The PicoEVB is also open source. Design files and sample projects can be found on Github.

[Thanks to Adam Hunt for the tip!]

35 thoughts on “Tiny FPGA Board Fits in Your Laptop

  1. Brilliant thanks Eric Evenchick,
    This is just what an associate needs as he is I think still in the early stages of designing a commercial plan for a range of products to handle diverse graphics with multiple HDMI in/out with inherent scaling/OCR in the streams. I advised that the easiest and quickest approach for the first 2 levels of his design cycle progress is FPGA at the development alpha test cycle at the least. This seems to fall straight into that, though he might have seen it by now.

    Great to see this here and looking forward to discussions, cheers.

  2. I have been an advocate for quite some time for FPGA dies to be fitted in to computers or integrated in to the chipsets, some real flexible low power logic even just purely for math would be very beneficial for software development not just for industry but also for the consumer
    and now that intel owns altera, i hope they do something with that

    1. Good idea onebiozz, +1
      Reminds me of my experience in jungles of Sabah 20years back 1998. When I noticed laptops/notebook sizes from then dropping in size a few years ago. I often mused on a type of slightly larger thicker laptop which had space for multiple IC/software design oriented options. Eg lift out/up sections for single chip micro/fpga programmers, data loggers, independent tablet type DSOs etc.

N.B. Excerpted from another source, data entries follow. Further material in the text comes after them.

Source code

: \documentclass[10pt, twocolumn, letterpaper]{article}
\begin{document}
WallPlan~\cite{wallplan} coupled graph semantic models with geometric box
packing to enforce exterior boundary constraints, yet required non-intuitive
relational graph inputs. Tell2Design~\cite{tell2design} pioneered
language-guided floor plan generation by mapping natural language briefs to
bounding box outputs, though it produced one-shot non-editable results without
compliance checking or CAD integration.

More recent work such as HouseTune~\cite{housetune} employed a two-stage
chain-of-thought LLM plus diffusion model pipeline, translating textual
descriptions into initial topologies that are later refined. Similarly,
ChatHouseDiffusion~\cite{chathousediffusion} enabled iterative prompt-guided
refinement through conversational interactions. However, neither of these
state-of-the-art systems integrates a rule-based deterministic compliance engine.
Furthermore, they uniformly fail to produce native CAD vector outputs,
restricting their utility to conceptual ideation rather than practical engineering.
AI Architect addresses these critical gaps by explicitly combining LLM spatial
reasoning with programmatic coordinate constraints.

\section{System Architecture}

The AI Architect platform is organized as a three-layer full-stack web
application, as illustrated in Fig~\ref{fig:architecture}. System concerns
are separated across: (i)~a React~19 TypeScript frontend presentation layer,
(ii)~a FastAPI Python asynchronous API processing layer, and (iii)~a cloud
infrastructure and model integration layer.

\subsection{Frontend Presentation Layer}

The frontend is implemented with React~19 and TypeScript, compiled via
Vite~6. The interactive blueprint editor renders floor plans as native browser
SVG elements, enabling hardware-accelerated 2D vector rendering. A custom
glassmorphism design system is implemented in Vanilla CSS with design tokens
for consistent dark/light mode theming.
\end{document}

      These days even easier with small PCIe and high speed USB, could be a few opportunities down that path but, with software simulation moving ahead apace the romantic ideal of the one man/person self-sustained designer becoming only a nostalgic memory.

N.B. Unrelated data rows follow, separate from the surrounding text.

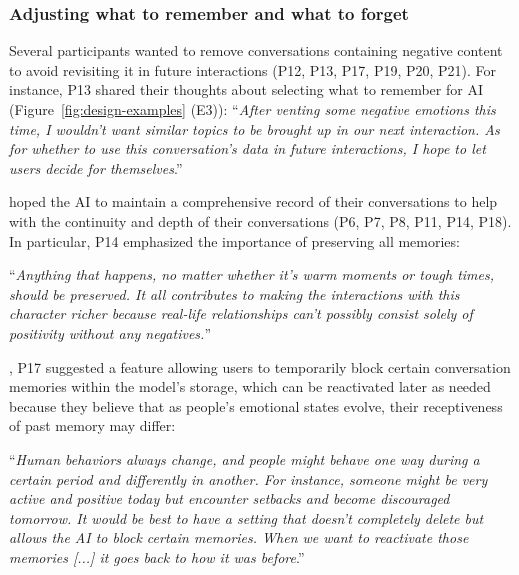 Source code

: \subsubsection{Adjusting what to remember and what to forget }
Several participants wanted to remove conversations containing negative content to avoid revisiting it in future interactions (P12, P13, P17, P19, P20, P21). For instance, P13 shared their thoughts about selecting what to remember for AI (Figure~\ref{fig:design-examples} (E3)):  %
``\textit{After venting some negative emotions this time, I wouldn't want similar topics to be brought up in our next interaction. As for whether to use this conversation's data in future interactions, I hope to let users decide for themselves}.'' 

 hoped the AI to maintain a comprehensive record of their conversations to help with the continuity and depth of their conversations (P6, P7, P8, P11, P14, P18). In particular, P14 emphasized the importance of preserving all memories: %

``\textit{Anything that happens, no matter whether it's warm moments or tough times, should be preserved. It all contributes to making the interactions with this character richer because real-life relationships can't possibly consist solely of positivity without any negatives.}''

, P17 suggested a feature allowing users to temporarily block certain conversation memories within the model's storage, which can be reactivated later as needed because they believe that as people's emotional states evolve, their receptiveness of past memory may differ: %

``\textit{Human behaviors always change, and people might behave one way during a certain period and differently in another. For instance, someone might be very active and positive today but encounter setbacks and become discouraged tomorrow. It would be best to have a setting that doesn't completely delete but allows the AI to block certain memories. When we want to reactivate those memories [...] it goes back to how it was before}.''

      Maybe the FLGA product listed above could offer a path back to those ideals to a degree,
      I can see utility for 2 in one laptop with some space for extra HDMI connector but, which laptop has that :-(


    2. “I have been an advocate for quite some time for FPGA dies to be fitted in to computers or integrated in to the chipsets” – why? so they can be reprogrammed at will by hackers and malware? what makes you think the PC industry would do a good job at making an on-board FPGA secure? they couldn’t even build a CPU or UEFI without introducing major security flaws. making an FPGA available for use would spell DISASTER. just as it is, having a pci-e connector, i can envisage all kinds of mischief to be had with this.. none of it being good! :)

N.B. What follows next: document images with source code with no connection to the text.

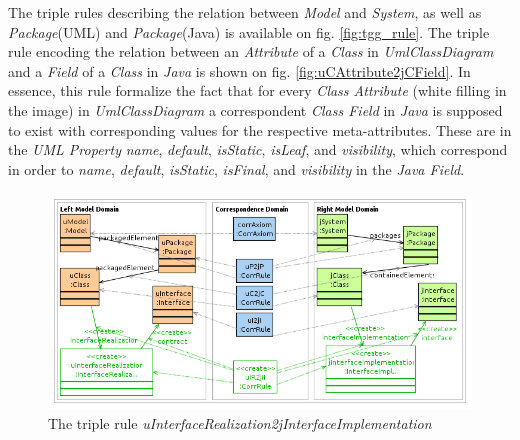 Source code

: \documentclass[tuberlin,cic,tc,english,noabntcite]{iiufrgs}
\begin{document}
The triple rules describing the relation between \emph{Model} and \emph{System}, as well as \emph{Package}(UML) and \emph{Package}(Java) is available on fig. \ref{fig:tgg_rule}. The triple rule encoding the relation between an \emph{Attribute} of a \emph{Class} in \emph{UmlClassDiagram} and a \emph{Field} of a \emph{Class} in \emph{Java} is shown on fig. \ref{fig:uCAttribute2jCField}. In essence, this rule formalize the fact that for every \emph{Class Attribute} (white filling in the image) in \emph{UmlClassDiagram} a correspondent \emph{Class Field} in \emph{Java} is supposed to exist with corresponding values for the respective meta-attributes. These are in the \emph{UML Property} \emph{name}, \emph{default}, \emph{isStatic}, \emph{isLeaf}, and \emph{visibility}, which correspond in order to \emph{name}, \emph{default}, \emph{isStatic}, \emph{isFinal}, and \emph{visibility} in the \emph{Java Field}.

\begin{figure}[h]
    \caption{The triple rule \emph{uInterfaceRealization2jInterfaceImplementation}}
    \begin{center}
       	\includegraphics[width=.7\textwidth]{uIRealization2jIImplementation}
    \end{center}
    \label{fig:uIRealization2jIImplementation}
\end{figure}
\end{document}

          1. I’ll vouch for that…
            I’m not too good with common sense either.
            Last summer I decided to find out what all that summer craze was all about and walked to the beach across the garlic field. Big regrets, I’m still recovering.

            How can you humans handle such torture??!!??

        1. Yeah, I’m not sure that there’s any really different attack vectors – just a different mix of them. I’m feeling firey today, so I’ll expand on that point.

          -> The CPU is the original piece of hardware that hackers try to reprogram and use against you. These days, it’s a veritable onion of layers to exploit and/or reprogram.
          -> Drammer basically (but in a limited way) does that to your RAM.
          -> Thunderbolt / Firewire devices can be used to mess with your memory via DMA functionality.
          -> Anything with a ROM that a driver can upgrade can (theoretically) have a malicious ROM uploaded (c.f. that time where researchers flashed a malicious ROM to Daimler-Chrysler’s vehicles’ media center after exploiting the media center itself, then used it to attack the CAN bus and completely control the vehicle).
          -> USB devices can be created to fake the presence of nonexistent hardware and con the host into giving them network traffic.

          There’s an exploit for pretty much every peripheral attached to your computer, with varying levels of difficulty. While an FPGA would make an exceptionally-potent piece of hardware to use in some ways, in other ways not so much. It could certainly react quickly enough, and (I don’t know too much about the PCI wire standards) possibly (temporarily) brick the machine by messing with the PCI bus, but I’m not sure it would be all that useful. There’s no data exfiltration capability without involving other components (and so other exploits) or relying on external connections the user has made to the board. Anybody having this would likely be using it with some regularity – it would be being regularly wiped and reprogrammed, and even if a bit of malware could disable reprogramming, the user would see that and remove the chip & toss it. It’s not really integrated to the motherboard at all – so all this said all you can do is use it as a (probably very short-term) beachead & coordination center for your malware or cause a DoS and hope the user isn’t smart enough to detach it from the motherboard.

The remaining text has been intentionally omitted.